In the 1730s, a court minister named Ghanaśyāma wrote a set of literary commentaries alongside his two wives, Sundarī and Kamalā. This scholastic household operated under the patronage of the Maratha rulers of Tanjavur in South India. The Marathas were one among several newly established royal families in the Karnatak and Coromandel Coast region. In this talk, Kashi Gomez examines the methodological possibilities for reading early modern Sanskrit commentaries as productive historical archives. She argues that Ghanaśyāma, Sundarī, and Kamalā record Brahminical social anxieties about gender, sexuality, and local politics in the trappings of grammatical minutiae. In an unusual interpretive move this commentarial family turns a non-event into an event. They concoct a charged reference to an incident of adopted heirship in a literary text that obliquely recalls the anxieties that preceded their Maratha patron’s rise to power.
About Kashi Gomez
Kashi Gomez is Lecturer in Sanskrit in the Department of South Asia Studies at the University of Pennsylvania. Her research examines avenues of access to Sanskrit for elite women in early modernity and reevaluates the cosmopolitan aesthetic of Sanskrit. Sanskrit was and continues to be a defining language of Brahmin religious and social identities. It was and is a language written almost exclusively by men and is enshrined by literary theory as inherently representing the male voice. Her current work highlights the centrality of gender in defining the aesthetics of Sanskrit.

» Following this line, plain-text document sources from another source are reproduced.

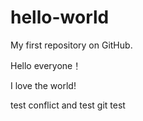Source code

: # hello-world
My first repository on GitHub.

Hello everyone！

I love the world!

test conflict and test git
test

Her current book project examines the intellectual and social invest-ments of two co-wives and their husband who were writing Sanskrit commentaries in eighteenth-century Maratha-ruled Tanjavur. The book explores new articulations of regional identity and investments in strīdharma (the ritual and social obligations of women) that were emerging in Brahmin Sanskrit-intellectual circles at this regional court.